Replies are listed 'Best First'.
Re: verifying serialized objects
by saucepan (Scribe) on Dec 22, 2000 at 08:54 UTC
    What kinds of problems are you worried about detecting? I/O errors? Data::Dumper doesn't seem to do any I/O, so you should be fine as long as you are careful to do the error checking yourself when writing to disk (remember that both close and print have return values; see Fatal.pm for a way to reduce the workload a bit).

    Storable's man page promises that it checks for I/O errors. I just checked this by creating a small RAM disk and running the following script:

    #!/usr/bin/perl use Storable; my @huge = ('aaaaa' .. 'azaaa'); my $result = undef; eval { $result = store \@huge, '/mnt/mfs/bigfile' }; $result = '(undef)' unless defined $result; print "Result:$result exception:$@\n";
    Sure enough, this displayed "Result:1" unless the RAM disk filled up, in which cases it displayed "Result:(undef)". (As an aside, the man page says store will die on "serious" errors, but I wasn't able to induce this even by forcibly unmounting the filesystem in mid-write... whatever these serious errors are, I hope I never see one! :)

    If you are really paranoid (or running NFS with UDP checksums disabled), you could always try thawing your data back into a second variable and then either doing your own deep comparison or letting Storable do it for you (look for the $Storable::canonical option in the Storable man page).

      I'm not really worried about the validity of the data, so much as I want an easy way to compare to objects without having to load them into memory. That is, I just want to look at a checksum of the object, and only load the object if the checksum says it has changed. That way I can avoid strain on the network and memory, unless it is merited.
Re: verifying serialized objects
by Dominus (Parson) on Dec 22, 2000 at 09:04 UTC
    Says dshahin:
    > Won't the unordered way hashes are internally represented
    > potentially differ from NT to UNIX, or even from machine to machine?
    No.

    It might vary from version of Perl to version of Perl, and in fact it did change between 5.005 and 5.6. But it will not vary from machine to machine or OS to OS.

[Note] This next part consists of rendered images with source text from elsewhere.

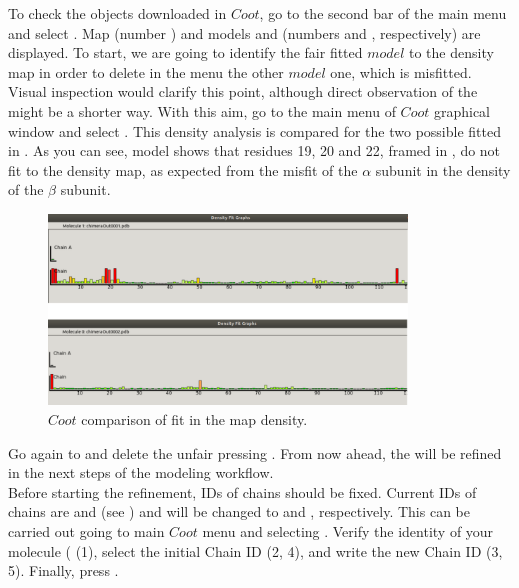 \begin{itemize}
  To check the objects downloaded in $Coot$, go to the second bar of the main menu and select . Map  (number ) and models  and  (numbers  and , respectively) are displayed. To start, we are going to identify the fair fitted $model$ to the density map in order to delete in the  menu the other $model$ one, which is misfitted. Visual inspection would clarify this point, although direct observation of the  might be a shorter way. With this aim, go to the main menu of $Coot$ graphical window and select . This density analysis is compared for the two possible fitted  in . As you can see, model  shows that residues 19, 20 and 22, framed in , do not fit to the density map, as expected from the misfit of the $\alpha$ subunit in the density of the $\beta$ subunit.
 
 \begin{figure}[H]
  \centering 
  \captionsetup{width=.7\linewidth} 
  \includegraphics[width=0.85\textwidth]{Images/Fig25.png}
  \caption{$Coot$ comparison of  fit in the map density.}
  \label{fig:coot_density_fit_analysis}
  \end{figure}
  
  Go again to  and delete the unfair   pressing . From now ahead, the   will be refined in the next steps of the modeling workflow.\\
  
  Before starting the refinement, IDs of chains should be fixed. Current IDs of chains are  and  (see ) and will be changed to  and , respectively. This can be carried out going to main $Coot$ menu and selecting . Verify the identity of your  molecule ( (1), select the initial Chain ID (2, 4), and write the new Chain ID (3, 5). Finally, press .
 

\end{itemize}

Re: verifying serialized objects
by Fastolfe (Vicar) on Dec 22, 2000 at 08:28 UTC
    As the data is binary, you shouldn't have to worry one iota about newlines, because you'll be treating it as binary data (use binmode on Win32). Don't try to read the file using <FH>; use sysread. In addition, this bit from the Storable documentation may be useful to you:
    You can also store data in network order to allow easy sharing across multiple platforms, or when storing on a socket known to be remotely connected. The routines to call have an initial n prefix for network, as in nstore and nstore_fd. At retrieval time, your data will be correctly restored so you don't have to know whether you're restoring from native or network ordered data. Double values are stored stringified to ensure portability as well, at the slight risk of loosing some precision in the last decimals.